Let’s not kid ourselves; the Orioles will not make the playoffs this season. But they won’t be the worst team in the league either. And after losing over 100 games in each of the last two seasons, just being relevant again is an achievement.
Quick Hits
• Aaron Judge has homered in five straight games, with his fifth and sixth home runs coming in Sunday night’s 9-7 win over the Red Sox as the Yankees completed the three-game sweep in the Bronx. Only three Yankees have had longer streaks: Don Mattingly, eight games in 1987; Roger Maris, six games in 1961; Lou Gehrig, six games in 1931.
• The Reds and Tigers played the first-ever doubleheader with two seven-inning games on Sunday. And it was pretty interesting. After a leadoff home run in the third inning, Detroit’s second pitcher in the first game, left-hander Tyler Alexander, came in and struck out the first nine batters he faced, a record for a reliever. Alexander was one strike away from fanning Mike Moustakas for his 10th in a row, which would have tied Tom Seaver for the most consecutive strikeouts, but he hit Moustakas with a 1-2 pitch. He then struck out Eugenio Suárez and was removed with two outs in the sixth inning.
That’s a dominant performance in any game, but because it was a seven-inning contest, this meant Alexander’s strikeouts accounted for 10 of the 21 outs Detroit recorded. His final line: 3 ⅔ innings, no runs, no hits, one walk, 10 strikeouts. The Tigers still lost the game, 4-3.
• In the second game of that doubleheader, Trevor Bauer pitched a two-hit shutout and struck out seven in Cincinnati’s 4-0 win. It was the fourth complete game of the season, though only one of them—Kyle Hendricks’ three-hit shutout on Opening Day against the Brewers—came in a nine-inning game.
Now that MLB is playing seven-inning doubleheader games this season, and some teams are going to have plenty of games to make up in this 60-game sprint, we could see even more complete games pitched in less than nine innings.
• Remember Corey Seager? The 26-year-old Dodgers shortstop won the National League Rookie of the Year Award and finished third for the MVP in 2016, followed that up with a strong sophomore season and then had Tommy John surgery early in the 2018 campaign. In the meantime, he went from MVP candidate to an after-thought. Until now. In nine games, Seager is slashing .361/.425/.694 with a 207 OPS+.
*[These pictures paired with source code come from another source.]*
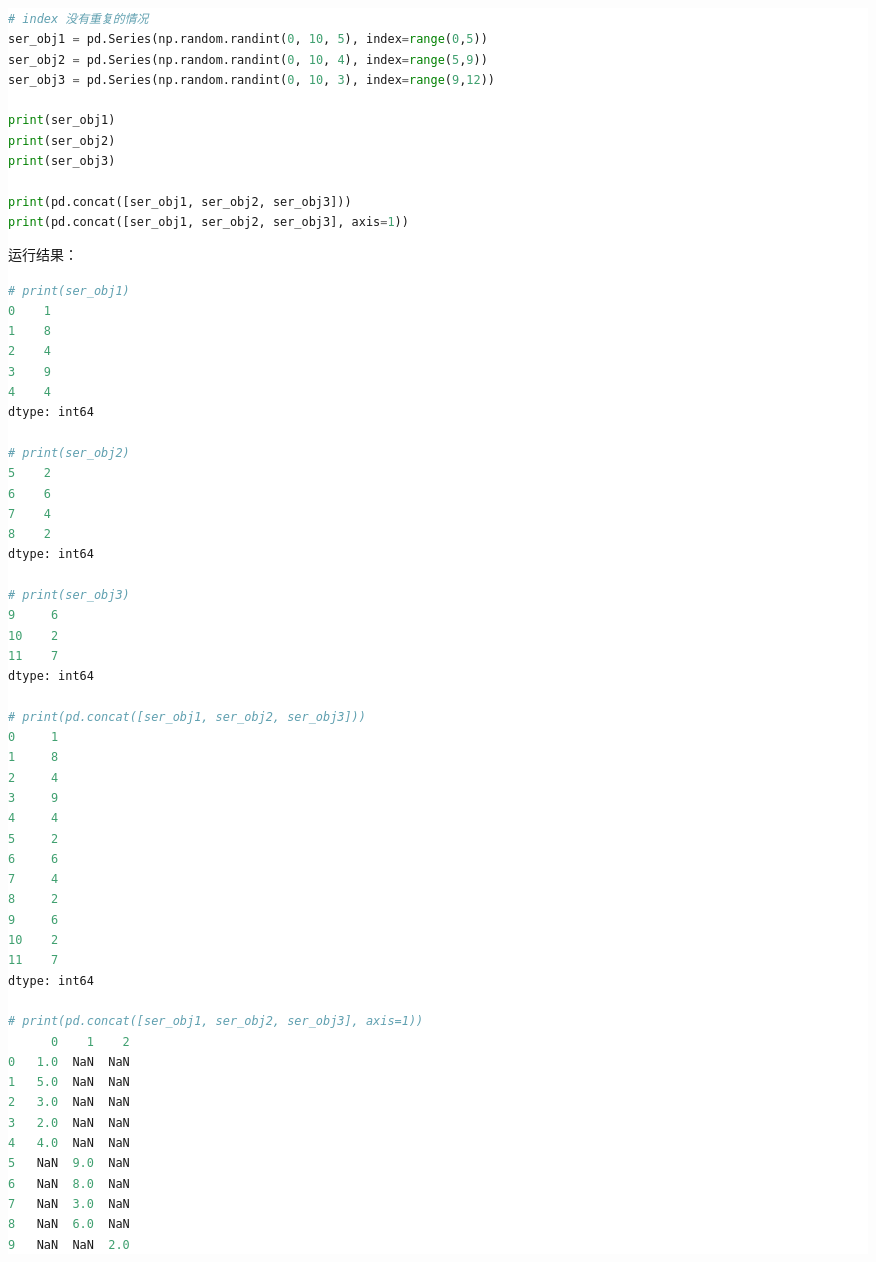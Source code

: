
 ```python
# index 没有重复的情况
ser_obj1 = pd.Series(np.random.randint(0, 10, 5), index=range(0,5))
ser_obj2 = pd.Series(np.random.randint(0, 10, 4), index=range(5,9))
ser_obj3 = pd.Series(np.random.randint(0, 10, 3), index=range(9,12))

print(ser_obj1)
print(ser_obj2)
print(ser_obj3)

print(pd.concat([ser_obj1, ser_obj2, ser_obj3]))
print(pd.concat([ser_obj1, ser_obj2, ser_obj3], axis=1))
```

运行结果：

```python
# print(ser_obj1)
0    1
1    8
2    4
3    9
4    4
dtype: int64

# print(ser_obj2)
5    2
6    6
7    4
8    2
dtype: int64

# print(ser_obj3)
9     6
10    2
11    7
dtype: int64

# print(pd.concat([ser_obj1, ser_obj2, ser_obj3]))
0     1
1     8
2     4
3     9
4     4
5     2
6     6
7     4
8     2
9     6
10    2
11    7
dtype: int64

# print(pd.concat([ser_obj1, ser_obj2, ser_obj3], axis=1))
      0    1    2
0   1.0  NaN  NaN
1   5.0  NaN  NaN
2   3.0  NaN  NaN
3   2.0  NaN  NaN
4   4.0  NaN  NaN
5   NaN  9.0  NaN
6   NaN  8.0  NaN
7   NaN  3.0  NaN
8   NaN  6.0  NaN
9   NaN  NaN  2.0
```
• Shohei Ohtani, the pitcher, had another concerning outing in his second start of the season on Sunday. Everything looked fine in the first inning; Ohtani's velocity was back and he needed just eight pitches to retire the side. But in the second inning, Ohtani struggled with his command, walking the first three batters of the inning before striking out the next two. He then walked two more Astros, which brought home two runs before Angels manager Joe Maddon finally removed him.
Inexplicably, Maddon allowed Ohtani to throw 42 pitches in the second inning in just his second start back from Tommy John surgery. His velocity dipped toward the end of his outing, a clear sign that he was fatiguing. Sure enough, Ohtani complained of a sore arm after the start and underwent an MRI. He is awaiting the results.
The Angels ended up losing, 6-5, in 11 innings. Two bright spots: 1) Mike Trout is back from paternity leave and will play in Tuesday night’s game against the Mariners in Seattle. 2) Albert Pujols crushed a 437-foot grand slam in the third inning for his 658th career home run, bringing him within two of Willie Mays for fifth on the all-time list.